The Village Voice (1955-2018)
This is Robert Christgau's contribution to a forum introduced by Jennifer Krasinski, which also included contributions by Gary Indiana, Molly Haskell, J. Hoberman, Vivian Gornick, Melissa Anderson, Michael Miller, and Greg Tate.
THE VILLAGE VOICE WOULD HAVE CHANGED MY LIFE if I'd never worked there, as it changed so many others. I read it as a backsliding Christian fourteen-year-old from Queens who'd never set foot in the Village, as an Ivy League existentialist who hit Eighth Street every chance he got, as a would-be novelist on West Seventieth Street and an up-and-coming new journalist on East Ninth. But the June 1966 launch of Richard Goldstein's Pop Eye column hit me where I lived. One reason I consider Goldstein the first rock critic is his column hed--not only did he bring exegesis and reportage to the music ex-teenagers were calling "rock," he labeled it "pop" in the process. As a Mickey Mantle/Chuck Berry/Andy Warhol fan then writing for New York and Esquire in the belief that slick magazines opened a path to literary excellence, I said yeah.

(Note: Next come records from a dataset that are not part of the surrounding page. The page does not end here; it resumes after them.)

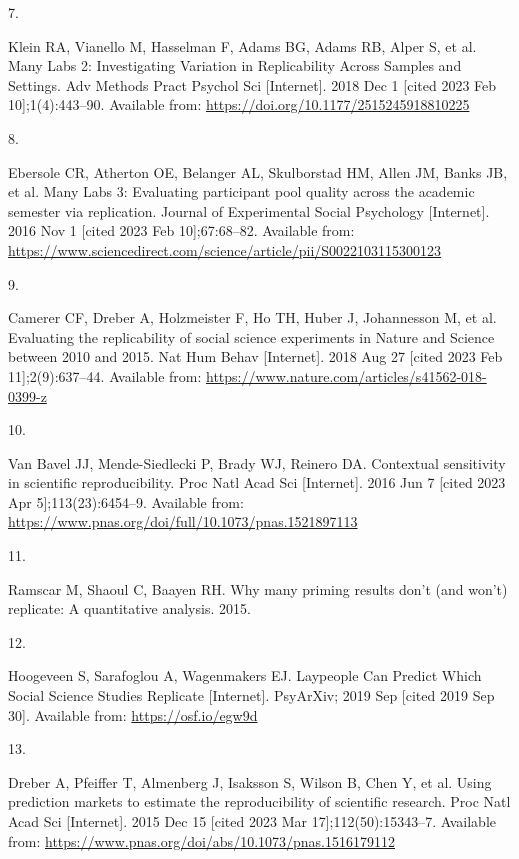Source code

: \documentclass[
  english,
  a4paper,
]{article}
\newlength{\cslhangindent}
\newlength{\csllabelwidth}
\newlength{\cslentryspacingunit} %
\newenvironment{CSLReferences}[2] %
 {%
  \setlength{\parindent}{0pt}
  \ifodd #1
  \let\oldpar\par
  \def\par{\hangindent=\cslhangindent\oldpar}
  \fi
  \setlength{\parskip}{#2\cslentryspacingunit}
 }%
 {}
\newcommand{\CSLLeftMargin}[1]{\parbox[t]{\csllabelwidth}{#1}}
\newcommand{\CSLRightInline}[1]{\parbox[t]{\linewidth - \csllabelwidth}{#1}\break}
\begin{document}
\begin{CSLReferences}{0}{0}
\leavevmode{}%
\CSLLeftMargin{7. }%
\CSLRightInline{Klein RA, Vianello M, Hasselman F, Adams BG, Adams RB, Alper S, et al. Many {Labs} 2: {Investigating Variation} in {Replicability Across Samples} and {Settings}. Adv Methods Pract Psychol Sci {[}Internet{]}. 2018 Dec 1 {[}cited 2023 Feb 10{]};1(4):443--90. Available from: \url{https://doi.org/10.1177/2515245918810225}}

\leavevmode{}%
\CSLLeftMargin{8. }%
\CSLRightInline{Ebersole CR, Atherton OE, Belanger AL, Skulborstad HM, Allen JM, Banks JB, et al. Many {Labs} 3: {Evaluating} participant pool quality across the academic semester via replication. Journal of Experimental Social Psychology {[}Internet{]}. 2016 Nov 1 {[}cited 2023 Feb 10{]};67:68--82. Available from: \url{https://www.sciencedirect.com/science/article/pii/S0022103115300123}}

\leavevmode{}%
\CSLLeftMargin{9. }%
\CSLRightInline{Camerer CF, Dreber A, Holzmeister F, Ho TH, Huber J, Johannesson M, et al. Evaluating the replicability of social science experiments in {Nature} and {Science} between 2010 and 2015. Nat Hum Behav {[}Internet{]}. 2018 Aug 27 {[}cited 2023 Feb 11{]};2(9):637--44. Available from: \url{https://www.nature.com/articles/s41562-018-0399-z}}

\leavevmode{}%
\CSLLeftMargin{10. }%
\CSLRightInline{Van Bavel JJ, Mende-Siedlecki P, Brady WJ, Reinero DA. Contextual sensitivity in scientific reproducibility. Proc Natl Acad Sci {[}Internet{]}. 2016 Jun 7 {[}cited 2023 Apr 5{]};113(23):6454--9. Available from: \url{https://www.pnas.org/doi/full/10.1073/pnas.1521897113}}

\leavevmode{}%
\CSLLeftMargin{11. }%
\CSLRightInline{Ramscar M, Shaoul C, Baayen RH. Why many priming results don't (and won't) replicate: {A} quantitative analysis. 2015. }

\leavevmode{}%
\CSLLeftMargin{12. }%
\CSLRightInline{Hoogeveen S, Sarafoglou A, Wagenmakers EJ. Laypeople {Can Predict Which Social Science Studies Replicate} {[}Internet{]}. {PsyArXiv}; 2019 Sep {[}cited 2019 Sep 30{]}. Available from: \url{https://osf.io/egw9d}}

\leavevmode{}%
\CSLLeftMargin{13. }%
\CSLRightInline{Dreber A, Pfeiffer T, Almenberg J, Isaksson S, Wilson B, Chen Y, et al. Using prediction markets to estimate the reproducibility of scientific research. Proc Natl Acad Sci {[}Internet{]}. 2015 Dec 15 {[}cited 2023 Mar 17{]};112(50):15343--7. Available from: \url{https://www.pnas.org/doi/abs/10.1073/pnas.1516179112}}


\end{CSLReferences}
\end{document}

But by 1968, when Esquire tired of my Secular Music column just as Goldstein had tired of Pop Eye, I was sussing that maybe the slicks weren't for this East Villager after all. Enter three years of a poorly remunerated Voice column dubbed Rock & Roll & that spawned the Consumer Guide briefs that proved my brand and essays I couldn't have published anywhere else, two years as Newsday's rock critic, and then my lifework, a decade as music editor and thirty-two years as chief music critic at a Voice then owned by New York's Clay Felker, who less than three years later would lose control to Rupert Murdoch, who'd toss us aside in 1985 himself. I was fired in 2006, but more than half of my forthcoming collection Is It Still Good to Ya? was first published there, mostly in this century.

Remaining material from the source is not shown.